From a 2005 Fortune piece on Apple and the impetus for its development of Final Cut Pro and iMovie:
But a 1998 meeting in which Jobs asked Adobe Systems executives to develop a Mac version of their consumer video-editing program changed his mind. “They said flat-out no,” Jobs recalls. “We were shocked, because they had been a big supporter in the early days of the Mac. But we said, ‘Okay, if nobody wants to help us, we’re just going to have to do this ourselves.’ ”
So Apple plunged into the OS X applications business. It bought a languishing project from web software company Macromedia, and in less than a year turned out two programs that capitalized on the iMac’s ability to connect to digital camcorders: a video-editing program for professionals called Final Cut Pro and a simplified version for consumers called iMovie.
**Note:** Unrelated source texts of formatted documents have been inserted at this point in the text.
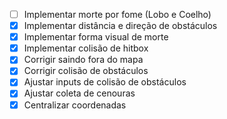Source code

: - [ ] Implementar morte por fome (Lobo e Coelho)
- [x] Implementar distância e direção de obstáculos
- [x] Implementar forma visual de morte
- [x] Implementar colisão de hitbox
- [x] Corrigir saindo fora do mapa
- [x] Corrigir colisão de obstáculos
- [x] Ajustar inputs de colisão de obstáculos
- [x] Ajustar coleta de cenouras
- [x] Centralizar coordenadas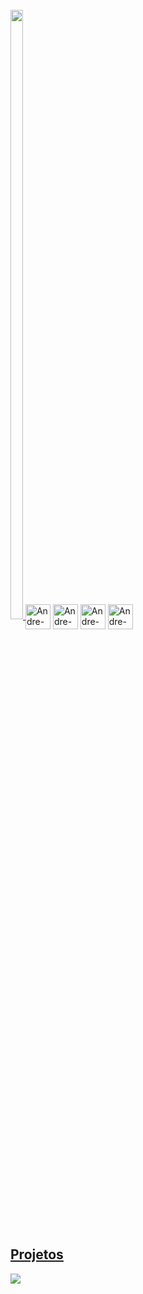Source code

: <!-- INFORMAÇÕES DO PERFIL -->
  <div style="display: inline-block"> <br> 
    <a href="https://github.com/andre-fe-santana">
    <img height="50%" width="100%" src="https://github-readme-stats.vercel.app/api?username=andre-fe-santana&show_icons=true&theme=tokyonight&repo=github-readme-stats">
  </div>
  
  <div style="display: inline-block"> <br> 
    <img align="center" alt="Andre-PHP" height=40 width=40 src="https://cdn.jsdelivr.net/gh/devicons/devicon/icons/php/php-original.svg">
    <img align="center" alt="Andre-MySQL" height=40 width=40 src="https://cdn.jsdelivr.net/gh/devicons/devicon/icons/mysql/mysql-original.svg">
    <img align="center" alt="Andre-JavaScript" height=40 width=40 src="https://cdn.jsdelivr.net/gh/devicons/devicon/icons/javascript/javascript-original.svg">
    <img align="center" alt="Andre-JavaScript" height=40 width=40 src="https://cdn.jsdelivr.net/gh/devicons/devicon/icons/python/python-original.svg">
  </div>
 
## Projetos
<a href="https://github.com/Agendadoestudante/AgendaISERJ">
  <img align="center" src="https://github-readme-stats.vercel.app/api/pin/?username=Agendadoestudante&repo=AgendaISERJ&theme=tokyonight" />
</a>

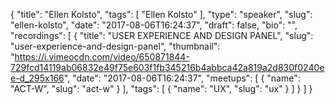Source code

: {
  "title": "Ellen Kolsto",
  "tags": [
    "Ellen Kolsto"
  ],
  "type": "speaker",
  "slug": "ellen-kolsto",
  "date": "2017-08-06T16:24:37",
  "draft": false,
  "bio": "",
  "recordings": [
    {
      "title": "USER EXPERIENCE AND DESIGN PANEL",
      "slug": "user-experience-and-design-panel",
      "thumbnail": "https://i.vimeocdn.com/video/650871844-729fcd14119ab06832e49f75e603f1fb345216b4abbca42a819a2d830f0240ee-d_295x166",
      "date": "2017-08-06T16:24:37",
      "meetups": [
        {
          "name": "ACT-W",
          "slug": "act-w"
        }
      ],
      "tags": [
        {
          "name": "UX",
          "slug": "ux"
        }
      ]
    }
  ]
}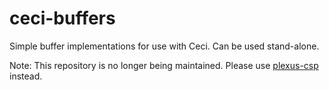 ceci-buffers
============

Simple buffer implementations for use with Ceci. Can be used stand-alone.

Note: This repository is no longer being maintained. Please use [plexus-csp](https://github.com/AppliedMathematicsANU/plexus-csp) instead.

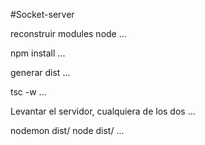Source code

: #Socket-server

reconstruir modules node
...

npm install
...


generar dist
...

tsc -w
...

Levantar el servidor, cualquiera de los dos
...

nodemon dist/
node dist/
...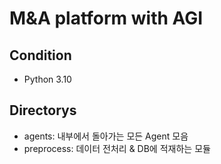 # M&A platform with AGI


## Condition

- Python 3.10

## Directorys

- agents: 내부에서 돌아가는 모든 Agent 모음
- preprocess: 데이터 전처리 & DB에 적재하는 모듈
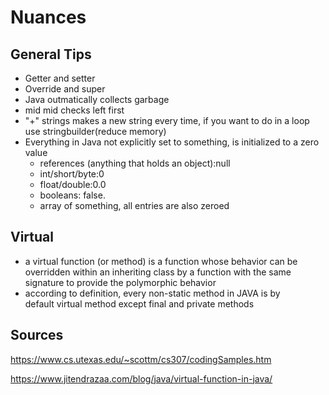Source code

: # Nuances

## General Tips

*  Getter and setter  
*  Override and super
*  Java outmatically collects garbage  
*  mid mid checks left first
*  "+" strings makes a new string every time, if you want to do in a loop use stringbuilder(reduce memory)
* Everything in Java not explicitly set to something, is initialized to a zero value
    * references (anything that holds an object):null
    * int/short/byte:0
    * float/double:0.0
    * booleans: false.
    * array of something, all entries are also zeroed
    
## Virtual

* a virtual function (or method) is a function whose behavior can be overridden within an inheriting class by a function with the same signature to provide the polymorphic behavior
* according to definition, every non-static method in JAVA is by default virtual method except final and private methods

## Sources

https://www.cs.utexas.edu/~scottm/cs307/codingSamples.htm

https://www.jitendrazaa.com/blog/java/virtual-function-in-java/
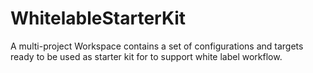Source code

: # WhitelableStarterKit
A multi-project Workspace contains a set of configurations and targets ready to be used as starter kit for to support white label workflow. 
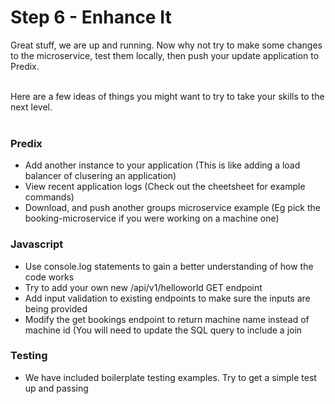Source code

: # Step 6 - Enhance It
Great stuff, we are up and running. Now why not try to make some changes to the microservice, test them locally, then push your update application to Predix. <br/><br/>

Here are a few ideas of things you might want to try to take your skills to the next level.<br/><br/>

### Predix
- Add another instance to your application (This is like adding a load balancer of clusering an application)
- View recent application logs (Check out the cheetsheet for example commands)
- Download, and push another groups microservice example (Eg pick the booking-microservice if you were working on a machine one)

### Javascript
- Use console.log statements to gain a better understanding of how the code works
- Try to add your own new /api/v1/helloworld GET endpoint
- Add input validation to existing endpoints to make sure the inputs are being provided
- Modify the get bookings endpoint to return machine name instead of machine id (You will need to update the SQL query to include a join

### Testing
- We have included boilerplate testing examples. Try to get a simple test up and passing

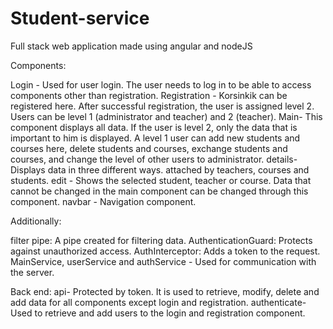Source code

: # Student-service
Full stack web application made using angular and nodeJS

Components:

Login - Used for user login. The user needs to log in to be able to access components other than registration.
Registration - Korsinkik can be registered here. After successful registration, the user is assigned level 2. Users can be level 1 (administrator and teacher) and 2 (teacher).
Main- This component displays all data. If the user is level 2, only the data that is important to him is displayed. A level 1 user can add new students and courses here, delete students and courses, exchange students and courses, and change the level of other users to administrator.
details- Displays data in three different ways. attached by teachers, courses and students.
edit - Shows the selected student, teacher or course. Data that cannot be changed in the main component can be changed through this component.
navbar - Navigation component.

Additionally:

filter pipe: A pipe created for filtering data.
AuthenticationGuard: Protects against unauthorized access.
AuthInterceptor: Adds a token to the request.
MainService, userService and authService - Used for communication with the server.

Back end:
api- Protected by token. It is used to retrieve, modify, delete and add data for all components except login and registration.
authenticate- Used to retrieve and add users to the login and registration component.
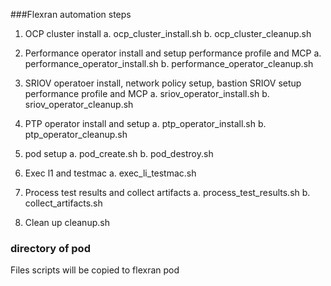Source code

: ###Flexran automation steps

1. OCP cluster install
   a. ocp_cluster_install.sh
   b. ocp_cluster_cleanup.sh


2. Performance operator install and setup 
   performance profile and MCP
   a. performance_operator_install.sh
   b. performance_operator_cleanup.sh


3. SRIOV operatoer install, network policy setup, bastion SRIOV setup 
   performance profile and MCP
   a. sriov_operator_install.sh
   b. sriov_operator_cleanup.sh


4. PTP operator install and setup 
   a. ptp_operator_install.sh
   b. ptp_operator_cleanup.sh

  
5. pod setup 
   a. pod_create.sh
   b. pod_destroy.sh

6. Exec l1 and testmac
   a. exec_li_testmac.sh
  

7. Process test results and collect artifacts
   a. process_test_results.sh
   b. collect_artifacts.sh

8. Clean up 
   cleanup.sh

### directory of pod
Files scripts will be copied to flexran pod
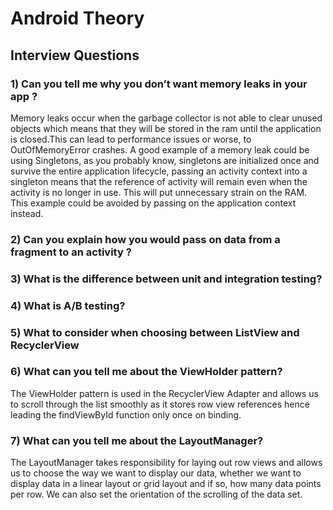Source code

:# Android Theory

## Interview Questions

### 1) Can you tell me why you don’t want memory leaks in your app ?

Memory leaks occur when the garbage collector is not able to clear unused objects which means that they will be stored in the ram until the application is closed.This can lead to performance issues or worse, to OutOfMemoryError crashes. A good example of a memory leak could be using Singletons, as you probably know, singletons are initialized once and survive the entire application lifecycle, passing an activity context into a singleton means that the reference of activity will remain even when the activity is no longer in use. This will put unnecessary strain on the RAM. This example could be avoided by passing on the application context instead.

### 2) Can you explain how you would pass on data from a fragment to an activity ?


### 3) What is the difference between unit and integration testing? 

### 4) What is A/B testing?

### 5) What to consider when choosing between ListView and RecyclerView

### 6) What can you tell me about the ViewHolder pattern?

The ViewHolder pattern is used in the RecyclerView Adapter and allows us to scroll through the list smoothly as it stores row view references hence leading the findViewById function only once on binding. 

### 7) What can you tell me about the LayoutManager?

The LayoutManager takes responsibility for laying out row views and allows us to choose the way we want to display our data, whether we want to display data in a linear layout or grid layout and if so, how many data points per row. We can also set the orientation of the scrolling of the data set.


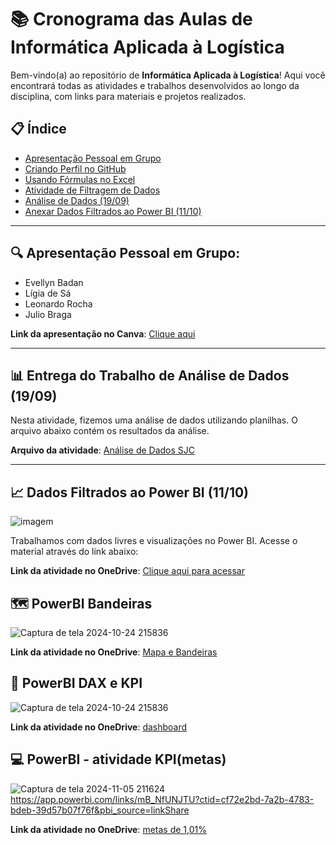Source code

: # 📚 Cronograma das Aulas de Informática Aplicada à Logística

Bem-vindo(a) ao repositório de **Informática Aplicada à Logística**! Aqui você encontrará todas as atividades e trabalhos desenvolvidos ao longo da disciplina, com links para materiais e projetos realizados.

## 📋 Índice

- [Apresentação Pessoal em Grupo](#apresentação-pessoal-em-grupo)
- [Criando Perfil no GitHub](#criando-perfil-no-github)
- [Usando Fórmulas no Excel](#usando-fórmulas-no-excel)
- [Atividade de Filtragem de Dados](#atividade-de-filtragem-de-dados)
- [Análise de Dados (19/09)](#entrega-do-trabalho-de-análise-de-dados-1909)
- [Anexar Dados Filtrados ao Power BI (11/10)](#anexar-dados-filtrados-ao-powerbi-dados-livres-1110)

---

## 🔍 **Apresentação Pessoal em Grupo:**
- Evellyn Badan
- Lígia de Sá
- Leonardo Rocha
- Julio Braga

**Link da apresentação no Canva**: [Clique aqui](https://www.canva.com/design/DAGNZwywy3o/msgGjdCYuYnAUImQooENDg/edit?utm_content=DAGNZwywy3o&utm_campaign=designshare&utm_medium=link2&utm_source=sharebutton)

---

## 📊 **Entrega do Trabalho de Análise de Dados (19/09)**

Nesta atividade, fizemos uma análise de dados utilizando planilhas. O arquivo abaixo contém os resultados da análise.

**Arquivo da atividade**: [Análise de Dados SJC](https://github.com/BadanBADAN/INFORMATICA/blob/main/an%C3%A1lise%20de%20dados%20sjc.xlsx)

---

## 📈 **Dados Filtrados ao Power BI (11/10)**

![imagem](https://github.com/user-attachments/assets/72685fc8-f470-4af7-bbac-68d51a8a076e)

Trabalhamos com dados livres e visualizações no Power BI. Acesse o material através do link abaixo:

**Link da atividade no OneDrive**: [Clique aqui para acessar](https://fatecspgov-my.sharepoint.com/:u:/g/personal/evellyn_silva3_fatec_sp_gov_br/EdDYwQ6MzZtIh-NAOiO7VVgBcG80ZK1UZgEGSaA_qcoGCA?e=eoofRf)

## 🗺️ **PowerBI Bandeiras** 
![Captura de tela 2024-10-24 215836](https://github.com/user-attachments/assets/8f633e77-9ed0-4d0d-a67a-ff646641df2f)

**Link da atividade no OneDrive**: [Mapa e Bandeiras](https://github.com/BadanBADAN/PROJETOS/blob/main/BANDEIRASeMAPA%20(1).pbix)

## 🎯 **PowerBI DAX e KPI**
![Captura de tela 2024-10-24 215836](https://github.com/user-attachments/assets/e8c3a959-3b08-4fb9-b336-4efe75eeb342)

**Link da atividade no OneDrive**: [dashboard](https://github.com/BadanBADAN/PROJETOS/blob/main/filiaisDAX%201.pbix)

## 💻 **PowerBI - atividade KPI(metas)**
![Captura de tela 2024-11-05 211624](https://github.com/user-attachments/assets/e81beb8e-f662-473d-b86c-d500eb111c25)
https://app.powerbi.com/links/mB_NfUNJTU?ctid=cf72e2bd-7a2b-4783-bdeb-39d57b07f76f&pbi_source=linkShare

**Link da atividade no OneDrive**: [metas de 1,01%](https://github.com/BadanBADAN/PROJETOS/blob/main/atividade%20de%20meta.pbix)





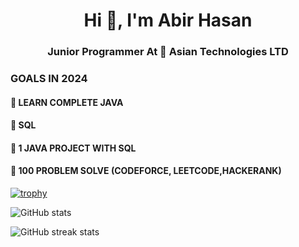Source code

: <h1 align="center">Hi 👋, I'm Abir Hasan</h1>
<h3 align="center">Junior Programmer At 🏨 Asian Technologies LTD</h3>


### GOALS IN 2024

#### 🎯 LEARN COMPLETE JAVA 
#### 🎯 SQL 
#### 🎯 1 JAVA PROJECT WITH SQL
#### 🎯 100 PROBLEM SOLVE (CODEFORCE, LEETCODE,HACKERANK)





[![trophy](https://github-profile-trophy.vercel.app/?username=m-abirhasan23)](https://github.com/ryo-ma/github-profile-trophy)

![GitHub stats](https://github-readme-stats.vercel.app/api?username=m-abirhasan23&show_icons=true&count_private=true)





![GitHub streak stats](https://github-readme-streak-stats.herokuapp.com/?user=m-abirhasan23)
Apple’s Applications Software Division, which sprang from the project to become what is now a 1,000-engineer-strong group, has been on a roll ever since.
And people wonder why Jobs’ “We can take on the world by ourselves” philosophy is unshakeable.
May 17th, 2010 at 2:46 pm
My introduction to video editing on a Mac was Adobe Premiere 1.0 on a Mac LCII with a Video Spigot card. Back then it could grab *nearly 10 frames-per-second* at better-than-postage-stamp size 160×120 (ahem) resolution. WOW!
In 1998, Jobs was already working on rolling out FireWire and prepping the DV iMac. Apparently Adobe just wasn’t interested in developing Premiere ELEMENTS for the Mac like it had for the Windows consumer market. The rest is iMovie history – as it and Final Cut – totally put the screws to Premiere’s dominance in video editing.